Metal roofing industry body Southern African Metal Cladding and Roofing Association (Samcra), a division of the Southern African Institute of Steel Construction, has completed the draft of the new standard for cladding, aimed at assisting engineers and specifiers in cladding work, says association director Dennis White.
The introduction of the new cladding standard is expected to take place during the first half of 2015.
White says the subjects that are covered in the new standard include types of material used, durability of coatings and the criteria for the design and installation of profiles. “It also includes a comprehensive procedure for the testing of profiles and the presentation of results, which will assist both engineers and specifiers in the selection of cladding profiles.”
He adds that the standard, which relates to SANS 10400 part L, will be published after the South African Bureau of Standards (SABS) accepts it as a national code.
Samcra is also actively participating on a number of SABS technical committees, “which has given the association valuable insight into the workings of the construction industry as a whole, as well as other allied industries”.
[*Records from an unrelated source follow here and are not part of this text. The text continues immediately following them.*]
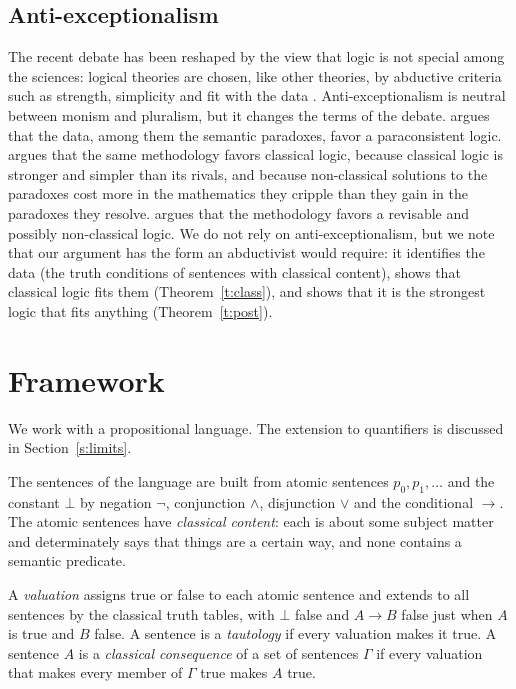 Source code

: \documentclass{situationist-preprint}
\begin{document}
\subsection{Anti-exceptionalism}

The recent debate has been reshaped by the view that logic is not special among the sciences: logical theories are chosen, like other theories, by abductive criteria such as strength, simplicity and fit with the data \citep{Priest2014,Hjortland2017,Williamson2017}. Anti-exceptionalism is neutral between monism and pluralism, but it changes the terms of the debate. \citet{Priest2014} argues that the data, among them the semantic paradoxes, favor a paraconsistent logic. \citet{Williamson2017} argues that the same methodology favors classical logic, because classical logic is stronger and simpler than its rivals, and because non-classical solutions to the paradoxes cost more in the mathematics they cripple than they gain in the paradoxes they resolve. \citet{Hjortland2017} argues that the methodology favors a revisable and possibly non-classical logic. We do not rely on anti-exceptionalism, but we note that our argument has the form an abductivist would require: it identifies the data (the truth conditions of sentences with classical content), shows that classical logic fits them (Theorem~\ref{t:class}), and shows that it is the strongest logic that fits anything (Theorem~\ref{t:post}).

\section{Framework}\label{s:frame}

We work with a propositional language. The extension to quantifiers is discussed in Section~\ref{s:limits}.

\begin{definition}\label{d:lang}
The sentences of the language are built from atomic sentences $p_0, p_1, \ldots$ and the constant $\bot$ by negation $\neg$, conjunction $\wedge$, disjunction $\vee$ and the conditional $\to$. The atomic sentences have \emph{classical content}: each is about some subject matter and determinately says that things are a certain way, and none contains a semantic predicate.
\end{definition}

\begin{definition}\label{d:val}
A \emph{valuation} assigns true or false to each atomic sentence and extends to all sentences by the classical truth tables, with $\bot$ false and $A \to B$ false just when $A$ is true and $B$ false. A sentence is a \emph{tautology} if every valuation makes it true. A sentence $A$ is a \emph{classical consequence} of a set of sentences $\Gamma$ if every valuation that makes every member of $\Gamma$ true makes $A$ true.
\end{definition}
\end{document}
One of the positive outcomes of Samcra’s involvement in the SABS technical committees is that the concept of making compulsory the marking – with the manufacturer’s name, material grade and coating type and thickness – of all coil used in the production of cladding has been widely accepted by the technical committees after the association advocated for it, says White.
“Hopefully, this will contribute to the eradication of the corrupt practice of substituting inferior building materials, often from foreign countries, for those which have been specified.”
Further, he notes the association has done preliminary work on the establishment of approved test facilities for cladding profiles. “It is our intention to reach an agreement for the establishment of such facilities to coincide with the introduction of the new cladding standard.”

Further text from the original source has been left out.